### Activity
Down to the last line, restate the records below word for word, dropping every image.

### Data provided
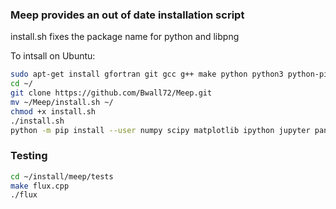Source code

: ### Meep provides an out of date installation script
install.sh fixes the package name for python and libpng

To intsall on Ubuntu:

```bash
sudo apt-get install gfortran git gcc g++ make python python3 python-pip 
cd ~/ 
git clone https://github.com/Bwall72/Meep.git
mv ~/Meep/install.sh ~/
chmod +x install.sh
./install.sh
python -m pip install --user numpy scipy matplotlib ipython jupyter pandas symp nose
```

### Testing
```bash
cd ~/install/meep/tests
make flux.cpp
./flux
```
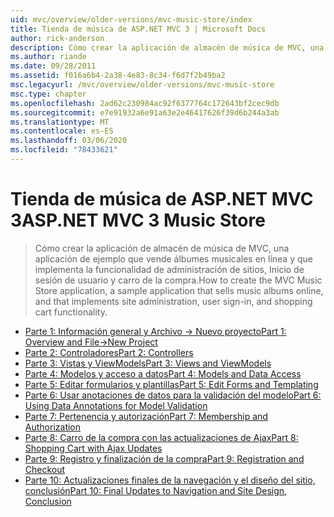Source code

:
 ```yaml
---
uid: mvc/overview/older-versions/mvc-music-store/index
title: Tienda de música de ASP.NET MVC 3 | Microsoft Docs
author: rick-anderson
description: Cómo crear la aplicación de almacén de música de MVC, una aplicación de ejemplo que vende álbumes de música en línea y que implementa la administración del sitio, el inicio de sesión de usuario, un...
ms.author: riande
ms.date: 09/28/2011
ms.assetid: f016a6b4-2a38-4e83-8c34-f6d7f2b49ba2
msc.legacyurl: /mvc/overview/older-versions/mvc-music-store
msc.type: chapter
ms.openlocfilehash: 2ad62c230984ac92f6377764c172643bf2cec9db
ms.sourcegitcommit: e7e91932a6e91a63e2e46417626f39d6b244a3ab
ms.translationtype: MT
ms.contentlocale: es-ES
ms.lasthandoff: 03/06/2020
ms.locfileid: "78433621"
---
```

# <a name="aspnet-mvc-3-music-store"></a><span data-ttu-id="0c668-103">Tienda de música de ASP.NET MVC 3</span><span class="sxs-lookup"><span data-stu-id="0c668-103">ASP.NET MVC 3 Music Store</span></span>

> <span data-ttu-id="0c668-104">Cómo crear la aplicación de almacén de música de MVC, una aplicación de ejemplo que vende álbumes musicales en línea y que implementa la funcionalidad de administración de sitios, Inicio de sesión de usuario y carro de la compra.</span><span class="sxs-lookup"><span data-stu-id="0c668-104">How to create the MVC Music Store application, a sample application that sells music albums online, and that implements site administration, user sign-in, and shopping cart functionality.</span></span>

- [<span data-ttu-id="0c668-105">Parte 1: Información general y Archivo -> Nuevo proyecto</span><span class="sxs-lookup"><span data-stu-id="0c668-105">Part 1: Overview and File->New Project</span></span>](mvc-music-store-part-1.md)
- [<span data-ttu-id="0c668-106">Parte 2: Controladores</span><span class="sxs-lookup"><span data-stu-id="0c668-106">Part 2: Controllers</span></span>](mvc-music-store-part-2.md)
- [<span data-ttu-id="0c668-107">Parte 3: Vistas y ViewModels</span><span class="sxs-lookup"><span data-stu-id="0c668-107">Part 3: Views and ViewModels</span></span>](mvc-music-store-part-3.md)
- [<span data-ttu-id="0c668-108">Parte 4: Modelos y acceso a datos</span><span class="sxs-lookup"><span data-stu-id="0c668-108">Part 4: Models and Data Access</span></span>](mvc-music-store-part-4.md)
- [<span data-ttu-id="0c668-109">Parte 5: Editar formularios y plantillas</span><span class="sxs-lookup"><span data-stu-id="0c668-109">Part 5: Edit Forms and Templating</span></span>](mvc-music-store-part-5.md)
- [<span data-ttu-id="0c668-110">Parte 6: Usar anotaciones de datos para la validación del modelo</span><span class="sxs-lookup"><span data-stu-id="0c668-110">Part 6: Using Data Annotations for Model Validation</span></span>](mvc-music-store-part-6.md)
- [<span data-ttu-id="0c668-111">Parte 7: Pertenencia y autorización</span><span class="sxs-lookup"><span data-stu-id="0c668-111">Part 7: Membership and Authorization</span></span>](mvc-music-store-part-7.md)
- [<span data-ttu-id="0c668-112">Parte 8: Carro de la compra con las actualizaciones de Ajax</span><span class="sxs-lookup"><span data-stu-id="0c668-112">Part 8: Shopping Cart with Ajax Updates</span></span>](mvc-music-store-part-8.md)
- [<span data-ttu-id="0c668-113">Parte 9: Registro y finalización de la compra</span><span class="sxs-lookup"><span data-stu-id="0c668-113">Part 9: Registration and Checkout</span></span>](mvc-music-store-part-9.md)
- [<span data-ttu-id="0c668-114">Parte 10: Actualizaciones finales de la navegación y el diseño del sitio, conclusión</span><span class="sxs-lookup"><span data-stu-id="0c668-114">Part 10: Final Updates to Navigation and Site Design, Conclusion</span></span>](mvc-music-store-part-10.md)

### Answer to the exercise
Source code

: ### Meep provides an out of date installation script
install.sh fixes the package name for python and libpng

To intsall on Ubuntu:

```bash
sudo apt-get install gfortran git gcc g++ make python python3 python-pip 
cd ~/ 
git clone https://github.com/Bwall72/Meep.git
mv ~/Meep/install.sh ~/
chmod +x install.sh
./install.sh
python -m pip install --user numpy scipy matplotlib ipython jupyter pandas symp nose
```

### Testing
```bash
cd ~/install/meep/tests
make flux.cpp
./flux
```
Source code

:
 ```yaml
---
uid: mvc/overview/older-versions/mvc-music-store/index
title: Tienda de música de ASP.NET MVC 3 | Microsoft Docs
author: rick-anderson
description: Cómo crear la aplicación de almacén de música de MVC, una aplicación de ejemplo que vende álbumes de música en línea y que implementa la administración del sitio, el inicio de sesión de usuario, un...
ms.author: riande
ms.date: 09/28/2011
ms.assetid: f016a6b4-2a38-4e83-8c34-f6d7f2b49ba2
msc.legacyurl: /mvc/overview/older-versions/mvc-music-store
msc.type: chapter
ms.openlocfilehash: 2ad62c230984ac92f6377764c172643bf2cec9db
ms.sourcegitcommit: e7e91932a6e91a63e2e46417626f39d6b244a3ab
ms.translationtype: MT
ms.contentlocale: es-ES
ms.lasthandoff: 03/06/2020
ms.locfileid: "78433621"
---
```

# <a name="aspnet-mvc-3-music-store"></a><span data-ttu-id="0c668-103">Tienda de música de ASP.NET MVC 3</span><span class="sxs-lookup"><span data-stu-id="0c668-103">ASP.NET MVC 3 Music Store</span></span>

> <span data-ttu-id="0c668-104">Cómo crear la aplicación de almacén de música de MVC, una aplicación de ejemplo que vende álbumes musicales en línea y que implementa la funcionalidad de administración de sitios, Inicio de sesión de usuario y carro de la compra.</span><span class="sxs-lookup"><span data-stu-id="0c668-104">How to create the MVC Music Store application, a sample application that sells music albums online, and that implements site administration, user sign-in, and shopping cart functionality.</span></span>

- [<span data-ttu-id="0c668-105">Parte 1: Información general y Archivo -> Nuevo proyecto</span><span class="sxs-lookup"><span data-stu-id="0c668-105">Part 1: Overview and File->New Project</span></span>](mvc-music-store-part-1.md)
- [<span data-ttu-id="0c668-106">Parte 2: Controladores</span><span class="sxs-lookup"><span data-stu-id="0c668-106">Part 2: Controllers</span></span>](mvc-music-store-part-2.md)
- [<span data-ttu-id="0c668-107">Parte 3: Vistas y ViewModels</span><span class="sxs-lookup"><span data-stu-id="0c668-107">Part 3: Views and ViewModels</span></span>](mvc-music-store-part-3.md)
- [<span data-ttu-id="0c668-108">Parte 4: Modelos y acceso a datos</span><span class="sxs-lookup"><span data-stu-id="0c668-108">Part 4: Models and Data Access</span></span>](mvc-music-store-part-4.md)
- [<span data-ttu-id="0c668-109">Parte 5: Editar formularios y plantillas</span><span class="sxs-lookup"><span data-stu-id="0c668-109">Part 5: Edit Forms and Templating</span></span>](mvc-music-store-part-5.md)
- [<span data-ttu-id="0c668-110">Parte 6: Usar anotaciones de datos para la validación del modelo</span><span class="sxs-lookup"><span data-stu-id="0c668-110">Part 6: Using Data Annotations for Model Validation</span></span>](mvc-music-store-part-6.md)
- [<span data-ttu-id="0c668-111">Parte 7: Pertenencia y autorización</span><span class="sxs-lookup"><span data-stu-id="0c668-111">Part 7: Membership and Authorization</span></span>](mvc-music-store-part-7.md)
- [<span data-ttu-id="0c668-112">Parte 8: Carro de la compra con las actualizaciones de Ajax</span><span class="sxs-lookup"><span data-stu-id="0c668-112">Part 8: Shopping Cart with Ajax Updates</span></span>](mvc-music-store-part-8.md)
- [<span data-ttu-id="0c668-113">Parte 9: Registro y finalización de la compra</span><span class="sxs-lookup"><span data-stu-id="0c668-113">Part 9: Registration and Checkout</span></span>](mvc-music-store-part-9.md)
- [<span data-ttu-id="0c668-114">Parte 10: Actualizaciones finales de la navegación y el diseño del sitio, conclusión</span><span class="sxs-lookup"><span data-stu-id="0c668-114">Part 10: Final Updates to Navigation and Site Design, Conclusion</span></span>](mvc-music-store-part-10.md)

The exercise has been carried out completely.